Privacy Shield for personal data transfers to the U.S. found invalid
On 16 July 2020, the Court of Justice of the EU issued a decision annulling the decision adopted by the European Commission (decision no. 2016/1250) on the privacy shield, which was used as a basis for the transfer of personal data from EU to the U.S.
Let us remember – transfer of personal data from the EU to third countries is only permissible if there is a legal basis for such transfer. It follows from Article 44 of the General Data Protection Regulation (GDPR) that any transfer of personal data processed or intended for processing after transfer to a third country or an international organization must comply with the provisions of the GDPR. The latter envisages the following options of legal bases for transfer:
a) Adequacy decision adopted by the European Commission regarding a specific country; or
b) Appropriate safeguards provided, including, inter alia, binding corporate rules and standard data protection clauses (better known as standard contractual clauses); or
c) Exceptions from Article 49 of the GDPR.
Point a), namely the adequacy decision, also includes the decision of the European Commission on the appropriate level of personal data protection in the framework of the EU-US Privacy Shield Agreement. The latter has been in force since 1 August 2016, based on a decision adopted on 12 July 2016. Under the Privacy Shield, individual companies were certified as ensuring an adequate level of protection, and personal data could be transferred to these companies from the EU without a specific additional decision or authorization as well as without fulfilling additional conditions (except, of course, the appropriate legal basis for the processing of personal data from Articles 6, 9 and 28 of the GDPR).
With the decision of 16 July 2020 in the case of Schrems II (DPC Ireland v. Facebook Ireland and Schrems), the CJEU declared the decision of the European Commission on the adequacy of the privacy shield invalid, which means that it can no longer be the basis for transfers of personal data to companies in the U.S. This means that organizations that transfer personal data from the EU to the U.S. must ensure that they provide another appropriate legal basis for further transfers. It is not yet clear whether this decision has an ex tunc effect, which could be inferred from applying Article 264 of the Treaty on the Functioning of the EU by analogy.
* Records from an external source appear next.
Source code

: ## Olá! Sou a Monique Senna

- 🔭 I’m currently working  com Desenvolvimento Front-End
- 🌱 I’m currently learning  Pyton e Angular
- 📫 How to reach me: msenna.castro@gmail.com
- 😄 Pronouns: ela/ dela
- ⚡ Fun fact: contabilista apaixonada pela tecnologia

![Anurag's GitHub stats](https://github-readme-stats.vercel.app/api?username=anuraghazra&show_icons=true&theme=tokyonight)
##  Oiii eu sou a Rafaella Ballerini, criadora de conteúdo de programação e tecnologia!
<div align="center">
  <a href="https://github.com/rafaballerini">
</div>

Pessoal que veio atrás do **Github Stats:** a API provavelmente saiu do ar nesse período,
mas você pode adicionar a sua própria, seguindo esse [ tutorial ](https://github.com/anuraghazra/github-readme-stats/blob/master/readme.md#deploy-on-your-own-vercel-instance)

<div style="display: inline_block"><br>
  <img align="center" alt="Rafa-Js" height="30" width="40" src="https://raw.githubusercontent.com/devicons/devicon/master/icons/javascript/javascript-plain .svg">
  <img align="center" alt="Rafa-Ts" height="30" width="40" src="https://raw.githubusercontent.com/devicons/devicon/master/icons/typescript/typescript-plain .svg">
Such an interpretation could have important implications for anyone who has thus far transferred personal data to the U.S. on the basis of the privacy shield.
Although most articles cover the privacy shield annulment, the main subject of the assessment were in fact the standard contractual clauses. These did remain in force after the decision, but the CJEU pointed out important aspects in this regard, including that the signing of standard contractual clauses does not relieve the transferring organization from ensuring adequate protection. For this purpose, the one who transfers personal data to the U.S. (or another third country) must also take into account the law of the country to which the data is transferred and use an assessment, the subject of which was the privacy shield as well. In the latter case, the CJEU pointed out that the European Commission must take into account how a particular third country respects the rule of law, access to justice as well as international human rights norms and standards and its general and sectoral law, including legislation concerning public security, defence and national security as well as public order and criminal law. In the same way, before transferring personal data on the basis of standard contractual clauses, the country to which the data is transferred should be assessed by the exporter, which will certainly burden many transfers to third countries.
A short statement on the matter has already been issued by the European Data Protection Board, and they will address the consequences of the decision in more detail soon, which we will also report on.